Segment Start: Supplied information

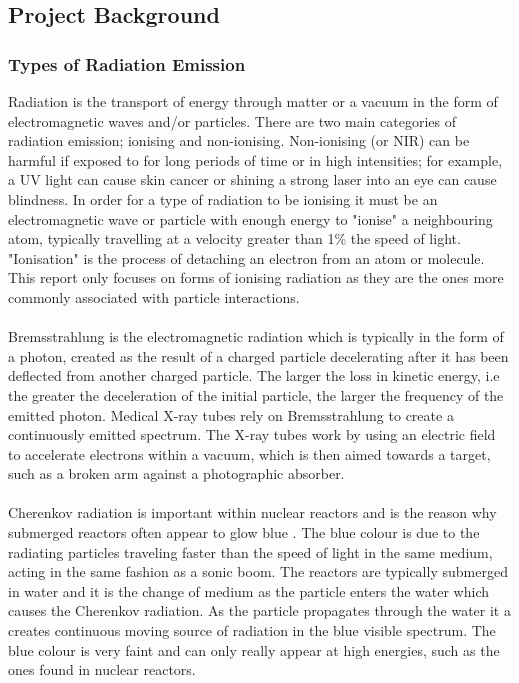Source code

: \documentclass[12pt,a4paper]{article}
\begin{document}
\subsection{Project Background}
\label{back}


\subsubsection{Types of Radiation Emission }
\label{radd}
Radiation is the transport of energy through matter or a vacuum in the form of electromagnetic waves and/or particles. There are two main categories of radiation emission; ionising and non-ionising. Non-ionising (or NIR) can be harmful if exposed to for long periods of time or in high intensities; for example, a UV light can cause skin cancer or shining a strong laser into an eye can cause blindness. In order for a type of radiation to be ionising it must be an electromagnetic wave or particle with enough energy to "ionise" a neighbouring atom, typically travelling at a velocity greater than 1\% the speed of light.  "Ionisation" is the process of detaching an electron from an atom or molecule. This report only focuses on forms of ionising radiation as they are the ones more commonly associated with particle interactions. 
\\\\ 
\noindent Bremsstrahlung is the electromagnetic radiation which is typically in the form of a photon, created as the result of a charged particle decelerating after it has been deflected from another charged particle. The larger the loss in kinetic energy, i.e the greater the deceleration of the initial particle, the larger the frequency of the emitted photon. Medical X-ray tubes rely on Bremsstrahlung to create a continuously emitted spectrum. The X-ray tubes work by using an electric field to accelerate electrons within a vacuum, which is then aimed towards a target, such as a broken arm against a photographic absorber.
\\\\
\noindent Cherenkov radiation is important within nuclear reactors and is the reason why submerged reactors often appear to glow blue \cite{blue}. The blue colour is due to the radiating particles traveling faster than the speed of light in the same medium, acting in the same fashion as a sonic boom. The reactors are typically submerged in water and it is the change of medium as the particle enters the water which causes the Cherenkov radiation. As the particle propagates through the water it a creates continuous moving source of radiation in the blue visible spectrum. The blue colour is very faint and can only really appear at high energies, such as the ones found in nuclear reactors. 
 
\end{document}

Segment End: Supplied information

### Brief
The entries should be printed again exactly as written, leaving all pictures out.

### Solution
Source code

: \documentclass[12pt,a4paper]{article}
\begin{document}
\subsection{Project Background}
\label{back}


\subsubsection{Types of Radiation Emission }
\label{radd}
Radiation is the transport of energy through matter or a vacuum in the form of electromagnetic waves and/or particles. There are two main categories of radiation emission; ionising and non-ionising. Non-ionising (or NIR) can be harmful if exposed to for long periods of time or in high intensities; for example, a UV light can cause skin cancer or shining a strong laser into an eye can cause blindness. In order for a type of radiation to be ionising it must be an electromagnetic wave or particle with enough energy to "ionise" a neighbouring atom, typically travelling at a velocity greater than 1\% the speed of light.  "Ionisation" is the process of detaching an electron from an atom or molecule. This report only focuses on forms of ionising radiation as they are the ones more commonly associated with particle interactions. 
\\\\ 
\noindent Bremsstrahlung is the electromagnetic radiation which is typically in the form of a photon, created as the result of a charged particle decelerating after it has been deflected from another charged particle. The larger the loss in kinetic energy, i.e the greater the deceleration of the initial particle, the larger the frequency of the emitted photon. Medical X-ray tubes rely on Bremsstrahlung to create a continuously emitted spectrum. The X-ray tubes work by using an electric field to accelerate electrons within a vacuum, which is then aimed towards a target, such as a broken arm against a photographic absorber.
\\\\
\noindent Cherenkov radiation is important within nuclear reactors and is the reason why submerged reactors often appear to glow blue \cite{blue}. The blue colour is due to the radiating particles traveling faster than the speed of light in the same medium, acting in the same fashion as a sonic boom. The reactors are typically submerged in water and it is the change of medium as the particle enters the water which causes the Cherenkov radiation. As the particle propagates through the water it a creates continuous moving source of radiation in the blue visible spectrum. The blue colour is very faint and can only really appear at high energies, such as the ones found in nuclear reactors. 
 
\end{document}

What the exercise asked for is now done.